Wameli said detentions without clear justification are “common” in Uganda. “Anything can be possible,” he said. “The authorities can do anything.”

Rights groups have repeatedly accused Ugandan President Yoweri Museveni‘s government of arresting and detaining people without justification and holding them for lengthy periods without access to fair trials.

Ugandan President Yoweri Museveni at the state funeral of Kenya’s former president Daniel Arap Moi in Nairobi, Kenya, on Feb. 11, 2020. Museveni’s government has been accused of carrying out arbitrary arrests.John Muchucha / AP file

Wameli said Ssekitoleko could face charges. However, he said, he has yet to be made aware of any potential charges.

The government and the Uganda Police Force did not immediately respond to a request for comment.

Addressing reporters at a news conference late Monday, Charles Twiine, the spokesperson for the Uganda Police Force, said officials were investigating how Ssekitoleko made it to Japan.

“What is visibly clear here is that there is a probable fraud of airlifting a person with full knowledge that he had not qualified,” Twiine was reported to have said. “Now the fundamental question is: Was he part of the fraud as a conspirator?”

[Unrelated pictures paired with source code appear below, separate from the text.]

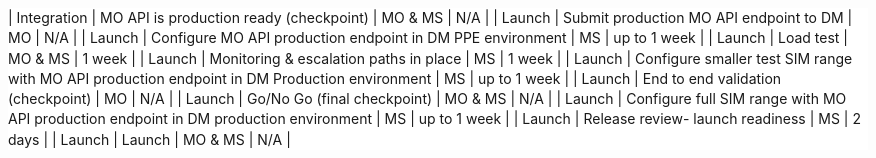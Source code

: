 | Integration | MO API is production ready (checkpoint) | MO & MS | N/A |
| Launch | Submit production MO API endpoint to DM | MO | N/A |
| Launch | Configure MO API production endpoint in DM PPE environment | MS | up to 1 week |
| Launch | Load test | MO & MS | 1 week |
| Launch | Monitoring & escalation paths in place | MS | 1 week |
| Launch | Configure smaller test SIM range with MO API production endpoint in DM Production environment | MS | up to 1 week |
| Launch | End to end validation (checkpoint) | MO | N/A |
| Launch | Go/No Go (final checkpoint) | MO & MS | N/A |
| Launch | Configure full SIM range with MO API production endpoint in DM production environment | MS | up to 1 week |
| Launch | Release review- launch readiness | MS | 2 days |
| Launch | Launch | MO & MS | N/A |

Twiine said Ssekitoleko had explained his actions by telling authorities that he had been left “totally frustrated” after he learned that he would be unable to participate in Tokyo.

Ssekitoleko, who has competed in the 56-kilogram weightlifting division and has previously represented Uganda in competitions, including in Australia, said “his hopes were shattered,” Twiine said.

Wameli said Ssekitoleko has been left “distraught” as he waits to find out whether he will be released. His family has been able to visit, but pleas from Ssekitoleko’s loved ones for his release have so far gone unanswered, Wameli said.

Many Twitter have joined calls for Ssekitoleko’s release, using the hashtag “#StandWithSsekitoleko” to show their support.

Henry Tumukunde, a presidential candidate in Uganda’s elections in January, said on Twitter that he believes Ssekitoleko should be given “a second chance.”

“How many people can stand up & say they’ve been good enough to represent the country at a major sports event? Talent needs guidance & the right environment to be fully realised,” he said.